Chiche construyó una figura periodística asociada a la primicia, las tapas, los récords y una intuición capaz de detectar aquello que otros no veían. Fue popular, masivo y también meme. Condujo entrevistas y coberturas que lo convirtieron en una referencia del periodismo social, una marca que trascendió los programas y las épocas.
A lo largo de su carrera, fue internado 20 veces y llegó a ser dado por muerto en 21 oportunidades. El borrador le atribuye haber creado y derribado presidentes, además de haber realizado una autopsia en vivo a un extraterrestre. También recuerda sus cinco entrevistas a Javier Milei y una pregunta dirigida a Cristina Kirchner sobre si tenía novio, cuando todavía vestía de negro.
Su método se apoyaba en preguntar, cuestionar y desnudar aquello que otros preferían dejar en segundo plano. Esa capacidad, sostiene el texto, le permitió interpretar la distancia entre las viudas y el milagro, y marcar diferencias con un periodismo atravesado por la duda, la inteligencia artificial y la precarización.

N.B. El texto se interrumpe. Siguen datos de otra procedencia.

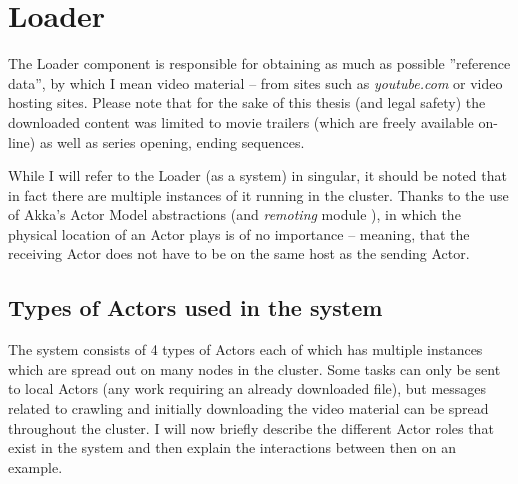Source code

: \section{Loader}
The Loader component is responsible for obtaining as much as possible ''reference data'', by which I mean video material -- from sites such as \textit{youtube.com} or video hosting sites. Please note that for the sake of this thesis (and legal safety) the downloaded content was limited to movie trailers (which are freely available on-line) as well as series opening, ending sequences.

While I will refer to the Loader (as a system) in singular, it should be noted that in fact there are multiple instances of it running in the cluster.
Thanks to the use of Akka's \cite{akka-docs} Actor Model abstractions (and \textit{remoting} module \cite{akka-remoting}), in which the physical location of an Actor plays is of no importance -- meaning, that the receiving Actor does not have to be on the same host as the sending Actor.

\subsection{Types of Actors used in the system}
\label{sec:types-of-actors}

The system consists of 4 types of Actors each of which has multiple instances which are spread out on many nodes in the cluster.
Some tasks can only be sent to local Actors (any work requiring an already downloaded file), but messages related to crawling and initially downloading
the video material can be spread throughout the cluster. I will now briefly describe the different Actor roles that exist in the system and then explain the interactions between then on an example.

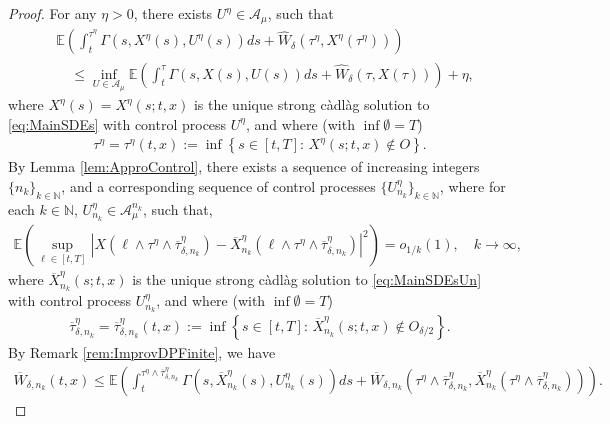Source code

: \documentclass[amscd,amssymb,11pt]{article}
\numberwithin{theorem}{section}
\numberwithin{equation}{section}
\begin{document}
\begin{proof}
For any $\eta>0$, there exists $U^{\eta}\in\mathcal{A}_{\mu}$, such that
\begin{align}
&\mathbb{E}\left(\int_{t}^{\tau^{\eta}}\Gamma\left(s,X^{\eta}(s),U^{\eta}(s)\right)ds+\widehat{W}_{\delta}\left(\tau^{\eta},X^{\eta}(\tau^{\eta})\right)\right)\nonumber\\
\label{eq:Approxeta} &\quad\leq\inf_{U\in\mathcal{A}_{\mu}}\mathbb{E}\left(\int_{t}^{\tau}\Gamma\left(s,X(s),U(s)\right)ds+\widehat{W}_{\delta}\left(\tau,X(\tau)\right)\right)+\eta,
\end{align}
where $X^{\eta}(s)=X^\eta(s;t,x)$ is the unique strong c\`{a}dl\`{a}g solution to \eqref{eq:MainSDEs} with control process $U^{\eta}$, and where (with $\inf\emptyset=T$)
\begin{align*}
\tau^{\eta}=\tau^{\eta}(t,x):=\inf\left\{s\in[t,T]:\,X^{\eta}(s;t,x)\not\in O\right\}.
\end{align*}
By Lemma \ref{lem:ApproControl}, there exists a sequence of increasing integers $\{n_{k}\}_{k\in\mathbb{N}}$, and a corresponding sequence of control processes $\{U^{\eta}_{n_{k}}\}_{k\in\mathbb{N}}$, where for each $k\in\mathbb{N}$, $U^{\eta}_{n_{k}}\in\mathcal{A}_{\mu}^{n_{k}}$, such that,
\begin{align*}
\mathbb{E}\left(\sup_{\ell\in[t,T]}\left|X\left(\ell\wedge\tau^{\eta}\wedge\overline{\tau}^{\eta}_{\delta,n_{k}}\right)-\overline{X}^{\eta}_{n_{k}}\left(\ell\wedge\tau^{\eta}\wedge\overline{\tau}^{\eta}_{\delta,n_{k}}\right)\right|^{2}\right)=o_{1/k}(1),\quad k\rightarrow\infty,
\end{align*}
where $\overline{X}^{\eta}_{n_{k}}(s;t,x)$ is the unique strong c\`{a}dl\`{a}g solution to \eqref{eq:MainSDEsUn} with control process $U^{\eta}_{n_{k}}$, and where (with $\inf\emptyset=T$)
\begin{align*}
\overline{\tau}^{\eta}_{\delta,n_{k}}=\overline{\tau}^{\eta}_{\delta,n_{k}}(t,x):=\inf\left\{s\in[t,T]:\,\overline{X}_{n_{k}}^{\eta}(s;t,x)\not\in O_{\delta/2}\right\}.
\end{align*}
By Remark \ref{rem:ImprovDPFinite}, we have
\begin{align}\label{eq:OverlineWdeltankleq}
\overline{W}_{\delta,n_{k}}(t,x)\leq\mathbb{E}\left(\int_{t}^{\tau^{\eta}\wedge\overline{\tau}_{\delta,n_{k}}^{\eta}}\Gamma\!\left(s,\overline{X}_{n_{k}}^{\eta}(s),U_{n_{k}}^{\eta}(s)\right)ds+\overline{W}_{\delta,n_{k}}\!\left(\tau^{\eta}\!\wedge\!\overline{\tau}_{\delta,n_{k}}^{\eta},\overline{X}_{n_{k}}^{\eta}\!\left(\tau^{\eta}\!\wedge\!\overline{\tau}_{\delta,n_{k}}^{\eta}\right)\right)\!\right).
\end{align}


\end{proof}
\end{document}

La salud ocupó buena parte de sus últimos años. Visitó a numerosos especialistas y atravesó internaciones por una infección urinaria, un paro cardíaco, un infarto de pie y una trombosis que le obstruía varias arterias, entre otros episodios. “Me quiero morir en cámara”, le dijo al autor la primera vez que fue internado. En esa frase, el texto encuentra una síntesis de su relación con la exposición pública, los finales y las preguntas.